- _Task details_: For each line of the listing that holds "public", show the full line.
== Data to examine
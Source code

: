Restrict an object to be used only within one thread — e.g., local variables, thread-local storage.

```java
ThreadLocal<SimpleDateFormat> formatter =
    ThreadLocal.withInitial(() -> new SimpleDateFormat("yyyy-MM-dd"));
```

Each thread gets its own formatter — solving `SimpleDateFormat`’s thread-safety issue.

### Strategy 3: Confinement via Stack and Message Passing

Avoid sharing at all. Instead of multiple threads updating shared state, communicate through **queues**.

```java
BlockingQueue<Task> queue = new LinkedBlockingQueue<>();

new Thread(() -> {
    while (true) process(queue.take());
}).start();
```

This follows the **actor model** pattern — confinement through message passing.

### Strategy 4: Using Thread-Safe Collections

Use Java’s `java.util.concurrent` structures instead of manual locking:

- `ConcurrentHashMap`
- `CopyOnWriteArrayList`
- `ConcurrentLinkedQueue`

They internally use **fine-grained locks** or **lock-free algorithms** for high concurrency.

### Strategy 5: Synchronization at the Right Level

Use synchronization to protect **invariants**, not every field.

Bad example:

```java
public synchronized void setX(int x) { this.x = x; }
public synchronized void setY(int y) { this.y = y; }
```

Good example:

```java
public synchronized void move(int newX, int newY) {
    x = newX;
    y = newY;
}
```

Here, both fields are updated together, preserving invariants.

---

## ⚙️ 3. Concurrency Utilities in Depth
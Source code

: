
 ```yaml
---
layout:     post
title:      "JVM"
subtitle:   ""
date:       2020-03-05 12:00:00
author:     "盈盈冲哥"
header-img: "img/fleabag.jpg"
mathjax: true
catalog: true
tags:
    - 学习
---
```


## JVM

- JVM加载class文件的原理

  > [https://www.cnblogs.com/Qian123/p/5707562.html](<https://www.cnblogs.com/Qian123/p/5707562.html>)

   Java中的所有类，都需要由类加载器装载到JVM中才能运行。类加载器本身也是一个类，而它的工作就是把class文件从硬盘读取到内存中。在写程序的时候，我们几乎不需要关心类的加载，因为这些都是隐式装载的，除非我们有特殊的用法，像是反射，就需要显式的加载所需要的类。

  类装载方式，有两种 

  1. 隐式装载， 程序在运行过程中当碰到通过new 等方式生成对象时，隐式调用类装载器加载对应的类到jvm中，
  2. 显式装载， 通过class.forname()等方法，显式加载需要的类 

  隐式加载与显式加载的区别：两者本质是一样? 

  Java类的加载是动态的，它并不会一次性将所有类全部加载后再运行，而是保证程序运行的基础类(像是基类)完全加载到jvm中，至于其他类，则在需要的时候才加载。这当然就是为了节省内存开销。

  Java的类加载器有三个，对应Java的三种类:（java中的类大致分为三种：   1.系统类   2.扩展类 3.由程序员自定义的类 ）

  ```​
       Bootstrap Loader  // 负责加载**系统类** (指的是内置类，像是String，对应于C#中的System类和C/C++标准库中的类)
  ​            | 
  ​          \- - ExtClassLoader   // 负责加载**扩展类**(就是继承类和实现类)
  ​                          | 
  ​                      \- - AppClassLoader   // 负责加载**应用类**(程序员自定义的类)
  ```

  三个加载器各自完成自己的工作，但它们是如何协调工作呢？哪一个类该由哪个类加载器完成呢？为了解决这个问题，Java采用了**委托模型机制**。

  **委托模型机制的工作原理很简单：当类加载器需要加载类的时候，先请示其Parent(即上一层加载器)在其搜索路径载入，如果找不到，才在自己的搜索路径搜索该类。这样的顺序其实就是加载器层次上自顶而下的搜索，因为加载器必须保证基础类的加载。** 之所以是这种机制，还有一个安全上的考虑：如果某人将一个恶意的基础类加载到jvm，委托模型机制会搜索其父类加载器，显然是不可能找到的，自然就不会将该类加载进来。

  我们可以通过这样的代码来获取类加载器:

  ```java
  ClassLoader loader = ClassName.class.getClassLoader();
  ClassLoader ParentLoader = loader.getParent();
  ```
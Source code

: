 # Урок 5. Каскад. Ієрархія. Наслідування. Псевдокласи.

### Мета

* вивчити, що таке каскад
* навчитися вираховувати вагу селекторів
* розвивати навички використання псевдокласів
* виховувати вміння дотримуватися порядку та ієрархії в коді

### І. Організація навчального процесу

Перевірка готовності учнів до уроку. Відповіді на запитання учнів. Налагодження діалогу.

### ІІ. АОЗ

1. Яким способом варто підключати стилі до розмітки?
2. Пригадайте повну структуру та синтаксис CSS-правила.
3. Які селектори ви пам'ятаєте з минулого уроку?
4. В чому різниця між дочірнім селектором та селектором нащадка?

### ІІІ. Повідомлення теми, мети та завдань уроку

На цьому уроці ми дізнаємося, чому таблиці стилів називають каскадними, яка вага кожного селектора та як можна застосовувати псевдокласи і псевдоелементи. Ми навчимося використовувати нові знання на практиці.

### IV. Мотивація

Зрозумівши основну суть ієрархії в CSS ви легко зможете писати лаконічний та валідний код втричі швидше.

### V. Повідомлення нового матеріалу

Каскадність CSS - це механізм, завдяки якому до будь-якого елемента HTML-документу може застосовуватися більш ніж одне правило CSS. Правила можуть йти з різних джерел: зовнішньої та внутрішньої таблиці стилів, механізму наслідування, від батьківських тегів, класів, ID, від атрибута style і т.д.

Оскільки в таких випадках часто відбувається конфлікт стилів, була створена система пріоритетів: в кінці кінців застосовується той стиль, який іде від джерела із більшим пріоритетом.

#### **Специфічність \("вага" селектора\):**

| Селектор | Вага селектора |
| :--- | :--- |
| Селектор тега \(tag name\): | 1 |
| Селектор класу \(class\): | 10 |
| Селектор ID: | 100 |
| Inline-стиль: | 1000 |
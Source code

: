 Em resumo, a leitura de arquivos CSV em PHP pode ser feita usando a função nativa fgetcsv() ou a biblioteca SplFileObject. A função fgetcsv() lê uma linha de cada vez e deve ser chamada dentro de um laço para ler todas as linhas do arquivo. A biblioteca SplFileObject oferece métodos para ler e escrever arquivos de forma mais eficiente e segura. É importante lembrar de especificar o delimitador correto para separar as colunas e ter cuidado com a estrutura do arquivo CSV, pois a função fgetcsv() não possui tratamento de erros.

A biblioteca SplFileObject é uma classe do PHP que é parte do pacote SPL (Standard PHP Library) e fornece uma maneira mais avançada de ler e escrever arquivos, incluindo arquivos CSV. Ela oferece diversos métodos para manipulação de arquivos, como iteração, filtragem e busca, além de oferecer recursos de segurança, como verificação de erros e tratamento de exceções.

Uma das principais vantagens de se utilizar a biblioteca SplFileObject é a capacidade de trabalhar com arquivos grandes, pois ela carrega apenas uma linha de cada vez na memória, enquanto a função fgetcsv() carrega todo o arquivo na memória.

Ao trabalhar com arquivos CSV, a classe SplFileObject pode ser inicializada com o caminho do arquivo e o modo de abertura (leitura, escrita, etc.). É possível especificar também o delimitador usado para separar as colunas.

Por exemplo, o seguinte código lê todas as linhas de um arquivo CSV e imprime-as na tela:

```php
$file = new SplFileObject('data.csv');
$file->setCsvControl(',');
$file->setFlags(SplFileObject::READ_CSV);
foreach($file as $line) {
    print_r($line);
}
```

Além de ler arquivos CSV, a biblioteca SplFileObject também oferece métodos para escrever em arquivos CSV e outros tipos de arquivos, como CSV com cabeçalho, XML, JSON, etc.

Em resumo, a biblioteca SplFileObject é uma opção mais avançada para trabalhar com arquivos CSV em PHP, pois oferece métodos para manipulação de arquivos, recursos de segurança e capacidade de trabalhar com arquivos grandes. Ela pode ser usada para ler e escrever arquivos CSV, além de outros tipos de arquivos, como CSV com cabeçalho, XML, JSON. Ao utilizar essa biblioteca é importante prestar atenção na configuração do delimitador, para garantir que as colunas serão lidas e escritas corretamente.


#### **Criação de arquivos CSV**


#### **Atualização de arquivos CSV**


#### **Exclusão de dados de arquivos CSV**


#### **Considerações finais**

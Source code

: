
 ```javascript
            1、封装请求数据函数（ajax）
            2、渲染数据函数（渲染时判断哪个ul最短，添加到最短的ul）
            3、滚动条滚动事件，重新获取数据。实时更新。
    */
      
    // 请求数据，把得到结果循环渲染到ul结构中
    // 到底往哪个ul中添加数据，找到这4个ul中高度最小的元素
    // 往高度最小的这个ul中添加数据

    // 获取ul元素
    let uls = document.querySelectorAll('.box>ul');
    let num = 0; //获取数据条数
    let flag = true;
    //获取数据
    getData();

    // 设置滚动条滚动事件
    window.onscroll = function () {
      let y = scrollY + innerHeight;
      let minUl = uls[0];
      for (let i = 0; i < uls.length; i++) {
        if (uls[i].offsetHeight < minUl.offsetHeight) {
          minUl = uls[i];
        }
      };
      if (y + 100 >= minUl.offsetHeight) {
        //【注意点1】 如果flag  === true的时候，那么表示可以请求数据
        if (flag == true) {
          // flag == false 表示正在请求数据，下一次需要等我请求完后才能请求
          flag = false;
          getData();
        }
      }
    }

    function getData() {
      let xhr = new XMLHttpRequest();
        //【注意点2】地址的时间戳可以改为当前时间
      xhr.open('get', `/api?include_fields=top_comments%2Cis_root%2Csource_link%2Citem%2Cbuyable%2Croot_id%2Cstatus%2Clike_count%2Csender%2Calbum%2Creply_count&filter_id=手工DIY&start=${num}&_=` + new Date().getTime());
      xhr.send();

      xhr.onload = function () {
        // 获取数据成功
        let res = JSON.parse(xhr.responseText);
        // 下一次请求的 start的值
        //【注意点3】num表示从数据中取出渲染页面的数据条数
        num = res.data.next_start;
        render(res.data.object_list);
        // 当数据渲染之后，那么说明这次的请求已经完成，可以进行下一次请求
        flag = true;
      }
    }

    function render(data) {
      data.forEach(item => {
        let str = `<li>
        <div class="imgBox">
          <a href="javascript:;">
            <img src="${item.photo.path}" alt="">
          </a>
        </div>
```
====
- _Response below_:
public synchronized void setX(int x) { this.x = x; }
public synchronized void setY(int y) { this.y = y; }
public synchronized void move(int newX, int newY) {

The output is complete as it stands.